Exercise directions
Look below for the line containing "having every component"; from there through the line containing "particular data point", both lines included, please set down each line exactly and nothing else.

══ Material for the task

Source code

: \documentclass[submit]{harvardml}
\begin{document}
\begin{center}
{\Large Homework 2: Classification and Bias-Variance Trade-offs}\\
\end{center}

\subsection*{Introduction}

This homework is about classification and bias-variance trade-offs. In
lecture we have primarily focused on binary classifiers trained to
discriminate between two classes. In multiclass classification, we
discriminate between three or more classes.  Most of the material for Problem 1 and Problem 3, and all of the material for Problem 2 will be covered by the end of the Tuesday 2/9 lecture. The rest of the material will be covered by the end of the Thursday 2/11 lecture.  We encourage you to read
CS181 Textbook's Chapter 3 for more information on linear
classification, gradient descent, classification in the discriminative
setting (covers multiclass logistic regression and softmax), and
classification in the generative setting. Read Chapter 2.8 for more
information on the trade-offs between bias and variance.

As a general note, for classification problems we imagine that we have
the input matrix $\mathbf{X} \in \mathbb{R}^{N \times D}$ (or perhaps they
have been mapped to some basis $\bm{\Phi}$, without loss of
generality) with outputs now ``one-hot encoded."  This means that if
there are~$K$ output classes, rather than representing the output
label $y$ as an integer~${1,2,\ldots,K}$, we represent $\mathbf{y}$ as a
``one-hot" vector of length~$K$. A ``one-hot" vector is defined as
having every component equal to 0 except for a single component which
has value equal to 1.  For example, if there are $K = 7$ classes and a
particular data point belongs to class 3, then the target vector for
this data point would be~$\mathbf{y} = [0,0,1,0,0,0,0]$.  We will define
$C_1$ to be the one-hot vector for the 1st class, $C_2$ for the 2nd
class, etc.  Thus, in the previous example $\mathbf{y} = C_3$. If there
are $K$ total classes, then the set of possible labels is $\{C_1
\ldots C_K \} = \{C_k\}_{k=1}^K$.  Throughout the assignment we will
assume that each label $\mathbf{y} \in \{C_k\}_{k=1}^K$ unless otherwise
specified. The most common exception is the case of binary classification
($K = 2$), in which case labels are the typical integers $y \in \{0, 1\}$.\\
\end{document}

════

Response area
having every component equal to 0 except for a single component which
has value equal to 1.  For example, if there are $K = 7$ classes and a
particular data point belongs to class 3, then the target vector for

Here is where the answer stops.